When creating machine learning applications, there are many algorithms that can be used for a particular problem. The best one is usually determined by trying out several and comparing their results. Command line applications can be used to choose which algorithms to train on, and even tune the hyperparameters of the said algorithms.
In this tutorial, you will build a tool that allows training on different machine learning algorithms from the command line. You’ll use the Titanic dataset to predict whether a passenger died or not.
An understanding of basic terms used in machine learning: target, label, features, dataset, model, algorithm, examples and cross-validation.
Step 1 — Import the modules and libraries
import argparse import numpy as np import pandas as pd from sklearn.ensemble import GradientBoostingClassifier from sklearn.ensemble import RandomForestClassifier from sklearn.linear_model import SGDClassifier from sklearn.model_selection import cross_val_score
Step 2 — Load and transform the data
First, download the data from Kaggle.
Next, create a function called
transform_data() to load the data and transform it into a format suitable for the models.
Load the data:
dataset = pd.read_csv('/path/to/your/download/train.csv')

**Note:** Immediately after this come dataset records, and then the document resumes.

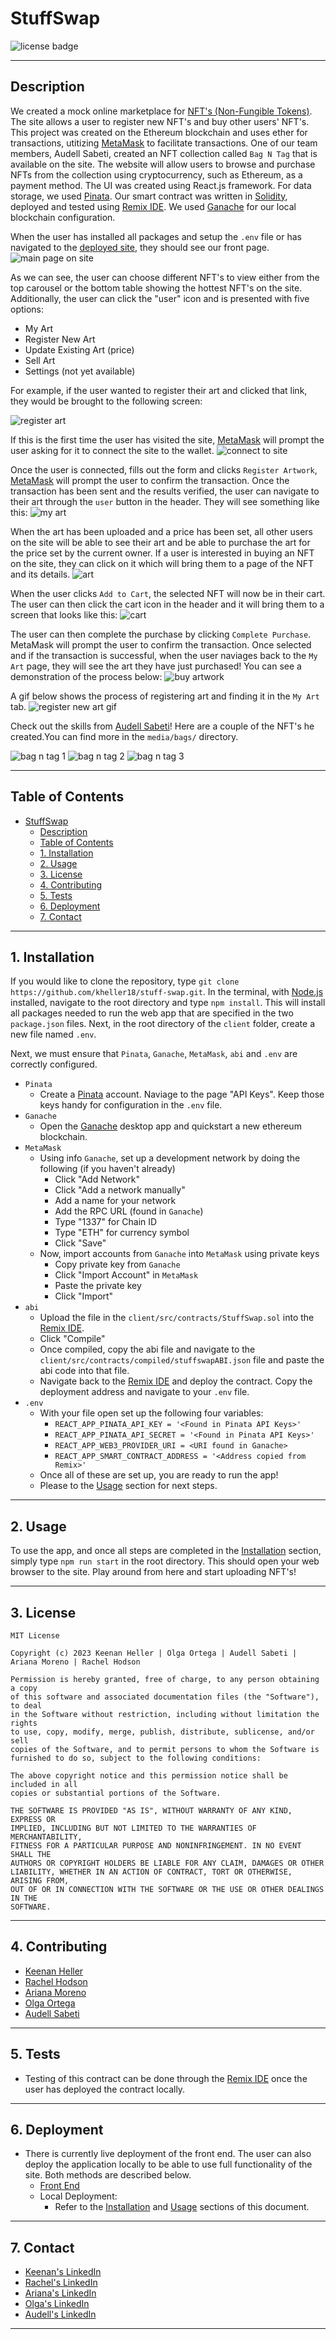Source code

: # StuffSwap

![license badge](https://shields.io/badge/license-mit-blue)

---

## Description

We created a mock online marketplace for [NFT's (Non-Fungible Tokens)](https://en.wikipedia.org/wiki/Non-fungible_token). The site allows a user to register new NFT's and buy other users' NFT's. This project was created on the Ethereum blockchain and uses ether for transactions, utitizing [MetaMask](https://metamask.io/download/) to facilitate transactions. One of our team members, Audell Sabeti, created an NFT collection called `Bag N Tag` that is available on the site. The website will allow users to browse and purchase NFTs from the collection using cryptocurrency, such as Ethereum, as a payment method. The UI was created using React.js framework. For data storage, we used [Pinata](https://www.pinata.cloud/). Our smart contract was written in [Solidity](https://soliditylang.org/), deployed and tested using [Remix IDE](https://remix.ethereum.org/#lang=en&optimize=false&runs=200&evmVersion=null). We used [Ganache](https://trufflesuite.com/ganache/) for our local blockchain configuration.

When the user has installed all packages and setup the `.env` file or has navigated to the [deployed site](https://stuff-swap.herokuapp.com/), they should see our front page.
![main page on site](media/images/home.png)

As we can see, the user can choose different NFT's to view either from the top carousel or the bottom table showing the hottest NFT's on the site. Additionally, the user can click the "user" icon and is presented with five options:
  + My Art
  + Register New Art
  + Update Existing Art (price)
  + Sell Art
  + Settings (not yet available)

For example, if the user wanted to register their art and clicked that link, they would be brought to the following screen:

![register art](media/images/register_artwork.png)

If this is the first time the user has visited the site, [MetaMask](https://metamask.io/download/) will prompt the user asking for it to connect the site to the wallet.
![connect to site](media/images/wallet_connected.png)

Once the user is connected, fills out the form and clicks `Register Artwork`, [MetaMask](https://metamask.io/download/) will prompt the user to confirm the transaction. Once the transaction has been sent and the results verified, the user can navigate to their art through the `user` button in the header. They will see something like this:
![my art](media/images/my_artwork.png)

When the art has been uploaded and a price has been set, all other users on the site will be able to see their art and be able to purchase the art for the price set by the current owner. If a user is interested in buying an NFT on the site, they can click on it which will bring them to a page of the NFT and its details.
![art](media/images/art.png)

When the user clicks `Add to Cart`, the selected NFT will now be in their cart. The user can then click the cart icon in the header and it will bring them to a screen that looks like this:
![cart](media/images/cart_v2.png)

The user can then complete the purchase by clicking `Complete Purchase`. MetaMask will prompt the user to confirm the transaction. Once selected and if the transaction is successful, when the user naviages back to the `My Art` page, they will see the art they have just purchased! You can see a demonstration of the process below:
![buy artwork](media/gifs/site/buy_artwork.gif)

A gif below shows the process of registering art and finding it in the `My Art` tab.
![register new art gif](media/gifs/site/register_artwork.gif)

Check out the skills from [Audell Sabeti](https://www.linkedin.com/in/audell-sabeti-38375a1b2)! Here are a couple of the NFT's he created.You can find more in the `media/bags/` directory.

![bag n tag 1](media/gifs/fishbowl.gif)
![bag n tag 2](media/gifs/grafitti_light.gif)
![bag n tag 3](media/gifs/space_needle.gif)

---

## Table of Contents

- [StuffSwap](#stuffswap)
  - [Description](#description)
  - [Table of Contents](#table-of-contents)
  - [1. Installation](#1-installation)
  - [2. Usage](#2-usage)
  - [3. License](#3-license)
  - [4. Contributing](#4-contributing)
  - [5. Tests](#5-tests)
  - [6. Deployment](#6-deployment)
  - [7. Contact](#7-contact)

---

## 1. Installation

  If you would like to clone the repository, type `git clone https://github.com/kheller18/stuff-swap.git`.
  In the terminal, with [Node.js](https://nodejs.org/en) installed, navigate to the root directory and type `npm install`. This will install all packages needed to run the web app that are specified in the two `package.json` files. Next, in the root directory of the `client` folder, create a new file named `.env`.

  Next, we must ensure that `Pinata`, `Ganache`, `MetaMask`, `abi` and `.env` are correctly configured.
  + `Pinata`
    + Create a [Pinata](https://www.pinata.cloud/) account. Naviage to the page "API Keys". Keep those keys handy for configuration in the `.env` file.
  + `Ganache`
    + Open the [Ganache](https://trufflesuite.com/ganache/) desktop app and quickstart a new ethereum blockchain.
  + `MetaMask`
    + Using info `Ganache`, set up a development network by doing the following (if you haven't already)
      + Click "Add Network"
      + Click "Add a network manually"
      + Add a name for your network
      + Add the RPC URL (found in `Ganache`)
      + Type "1337" for Chain ID
      + Type "ETH" for currency symbol
      + Click "Save"
    + Now, import accounts from `Ganache` into `MetaMask` using private keys
      + Copy private key from `Ganache`
      + Click "Import Account" in `MetaMask`
      + Paste the private key
      + Click "Import"
  + `abi`
    + Upload the file in the `client/src/contracts/StuffSwap.sol` into the [Remix IDE](https://remix.ethereum.org/#lang=en&optimize=false&runs=200&evmVersion=null).
    + Click "Compile"
    + Once compiled, copy the abi file and navigate to the `client/src/contracts/compiled/stuffswapABI.json` file and paste the abi code into that file.
    + Navigate back to the [Remix IDE](https://remix.ethereum.org/#lang=en&optimize=false&runs=200&evmVersion=null) and deploy the contract. Copy the deployment address and navigate to your `.env` file.
  + `.env`
    + With your file open set up the following four variables:
      + `REACT_APP_PINATA_API_KEY = '<Found in Pinata API Keys>'`
      + `REACT_APP_PINATA_API_SECRET = '<Found in Pinata API Keys>'`
      + `REACT_APP_WEB3_PROVIDER_URI = <URI found in Ganache>`
      + `REACT_APP_SMART_CONTRACT_ADDRESS = '<Address copied from Remix>'`
    + Once all of these are set up, you are ready to run the app!
    + Please to the [Usage](#2-usage) section for next steps.


---

## 2. Usage

To use the app, and once all steps are completed in the [Installation](#1-installation) section, simply type `npm run start` in the root directory. This should open your web browser to the site. Play around from here and start uploading NFT's!


---

## 3. License
  ```
  MIT License

  Copyright (c) 2023 Keenan Heller | Olga Ortega | Audell Sabeti | Ariana Moreno | Rachel Hodson

  Permission is hereby granted, free of charge, to any person obtaining a copy
  of this software and associated documentation files (the "Software"), to deal
  in the Software without restriction, including without limitation the rights
  to use, copy, modify, merge, publish, distribute, sublicense, and/or sell
  copies of the Software, and to permit persons to whom the Software is
  furnished to do so, subject to the following conditions:

  The above copyright notice and this permission notice shall be included in all
  copies or substantial portions of the Software.

  THE SOFTWARE IS PROVIDED "AS IS", WITHOUT WARRANTY OF ANY KIND, EXPRESS OR
  IMPLIED, INCLUDING BUT NOT LIMITED TO THE WARRANTIES OF MERCHANTABILITY,
  FITNESS FOR A PARTICULAR PURPOSE AND NONINFRINGEMENT. IN NO EVENT SHALL THE
  AUTHORS OR COPYRIGHT HOLDERS BE LIABLE FOR ANY CLAIM, DAMAGES OR OTHER
  LIABILITY, WHETHER IN AN ACTION OF CONTRACT, TORT OR OTHERWISE, ARISING FROM,
  OUT OF OR IN CONNECTION WITH THE SOFTWARE OR THE USE OR OTHER DEALINGS IN THE
  SOFTWARE.
  ```
---

## 4. Contributing

  + [Keenan Heller](https://github.com/kheller18)
  + [Rachel Hodson](https://github.com/rachelannhodson)
  + [Ariana Moreno](https://github.com/arianamoreno13)
  + [Olga Ortega](https://github.com/olgaortega5)
  + [Audell Sabeti](https://github.com/asabeti)

---

## 5. Tests

  + Testing of this contract can be done through the [Remix IDE](https://remix.ethereum.org/#lang=en&optimize=false&runs=200&evmVersion=null&version=soljson-v0.8.18+commit.87f61d96.js) once the user has deployed the contract locally.

---

## 6. Deployment
  + There is currently live deployment of the front end. The user can also deploy the application locally to be able to use full functionality of the site. Both methods are described below.
    + [Front End](https://stuff-swap.herokuapp.com/)
    + Local Deployment:
      + Refer to the [Installation](#1-installation) and [Usage](#2-usage) sections of this document.


---

## 7. Contact

  + [Keenan's LinkedIn](https://www.linkedin.com/in/keenanheller/)
  + [Rachel's LinkedIn](https://www.linkedin.com/in/rachelannhodson/)
  + [Ariana's LinkedIn](www.linkedin.com/in/ariana-moreno-52b2b7211)
  + [Olga's LinkedIn](https://www.linkedin.com/in/olga-ortega-82a15329)
  + [Audell's LinkedIn](https://www.linkedin.com/in/audell-sabeti-38375a1b2)

---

Fetch the target column from the dataset:
y = dataset.Survived
Next, you need to select the features from the dataset. For this tutorial, select only the numerical features. In real-world applications, the categorical data is usually transformed into numerical but that’s out of the scope of this tutorial. The line below selects only the numerical features and drops the target column:
X = dataset.select_dtypes(include=np.number).drop('Survived', axis=1)
Next, fix the missing values in the dataset. There are several ways to deal with missing data. For this tutorial, replace the missing data with the mean:
X = X.fillna(X.mean())
At this point,
transform_data() should look like this:
def transform_data(): dataset = pd.read_csv('/path/to/your/download/train.csv') y = dataset.Survived X = dataset.select_dtypes(include=np.number).drop('Survived', axis=1) X = X.fillna(X.mean()) return X, y
Step 3 — Create the command-line tool
Predicting whether a passenger died or not is a classification problem so you need to train the data on classification algorithms. For this tutorial, you can train on three different scikit-learn algorithms(RandomForestClassifier, GradientBoostingClassifier and SGDClassifier). You will choose the algorithm to train on from the command line.
Create a function named
choose_algo() to contain the command command line code.

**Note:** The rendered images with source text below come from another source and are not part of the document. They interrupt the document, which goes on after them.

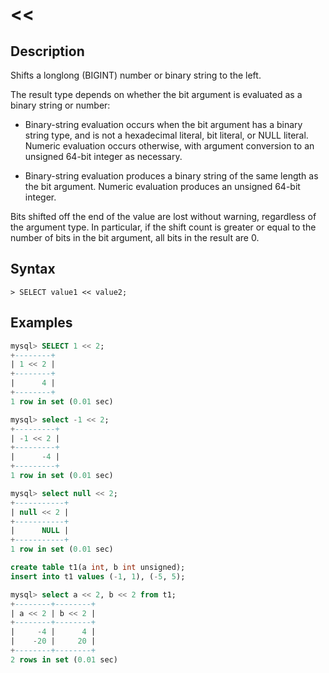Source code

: # **<<**

## **Description**

Shifts a longlong (BIGINT) number or binary string to the left.

The result type depends on whether the bit argument is evaluated as a binary string or number:

- Binary-string evaluation occurs when the bit argument has a binary string type, and is not a hexadecimal literal, bit literal, or NULL literal. Numeric evaluation occurs otherwise, with argument conversion to an unsigned 64-bit integer as necessary.

- Binary-string evaluation produces a binary string of the same length as the bit argument. Numeric evaluation produces an unsigned 64-bit integer.

Bits shifted off the end of the value are lost without warning, regardless of the argument type. In particular, if the shift count is greater or equal to the number of bits in the bit argument, all bits in the result are 0.

## **Syntax**

```
> SELECT value1 << value2;
```

## **Examples**

```sql
mysql> SELECT 1 << 2;
+--------+
| 1 << 2 |
+--------+
|      4 |
+--------+
1 row in set (0.01 sec)

mysql> select -1 << 2;
+---------+
| -1 << 2 |
+---------+
|      -4 |
+---------+
1 row in set (0.01 sec)

mysql> select null << 2;
+-----------+
| null << 2 |
+-----------+
|      NULL |
+-----------+
1 row in set (0.01 sec)

create table t1(a int, b int unsigned);
insert into t1 values (-1, 1), (-5, 5);

mysql> select a << 2, b << 2 from t1;
+--------+--------+
| a << 2 | b << 2 |
+--------+--------+
|     -4 |      4 |
|    -20 |     20 |
+--------+--------+
2 rows in set (0.01 sec)
```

choose_algo(), create a parser object with the following code:
parser = argparse.ArgumentParser(description="Choose an algorithm")
You need to add an argument to the parser object. For this case, it is the name of the algorithm you’d like to train on:
parser.add_argument('model_name', help="The name of the algorithm to train on. Either random_forest, gradient_boosting or sgd")

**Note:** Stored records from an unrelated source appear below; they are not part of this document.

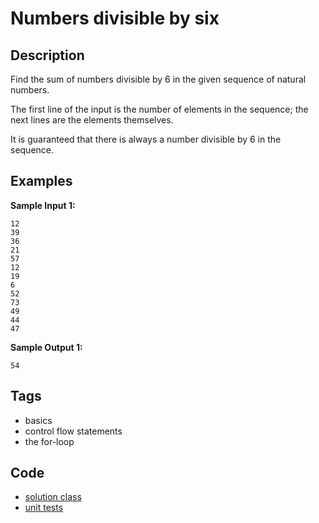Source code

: # Numbers divisible by six

## Description
Find the sum of numbers divisible by 6 in the given sequence of natural numbers.

The first line of the input is the number of elements in the sequence; the next lines are the elements themselves.

It is guaranteed that there is always a number divisible by 6 in the sequence.

## Examples
**Sample Input 1:**
```console
12
39
36
21
57
12
19
6
52
73
49
44
47
```

**Sample Output 1:**
```console
54
```

## Tags
- basics
- control flow statements
- the for-loop

## Code
- [solution class](./src/main/java/Solution.java)
- [unit tests](./src/test/java/SomeParamTest.java)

Next, fetch the arguments provided in the command-line:
args = parser.parse_args()
Finally, create a model based on the name of the algorithm provided in the command line:
if args.model_name == 'gradient_boosting': model = GradientBoostingClassifier(n_estimators=100) elif args.model_name == 'sgd': model = SGDClassifier(random_state=42) else: model = RandomForestClassifier(n_estimators=100, random_state=42)
At this point, your
choose_algo() function should look like this:
def choose_algo(): parser = argparse.ArgumentParser(description="Choose an algorithm") parser.add_argument('model_name', help="The name of the algorithm to train on. Either random_forest, gradient_boosting or sgd") args = parser.parse_args() if args.model_name == 'gradient_boosting': model = GradientBoostingClassifier(n_estimators=100) elif args.model_name == 'sgd': model = SGDClassifier(random_state=42) else: model = RandomForestClassifier(n_estimators=100, random_state=42) return model
Step 4 — Training the model
To train the model, all you need to do is fit the data on the model.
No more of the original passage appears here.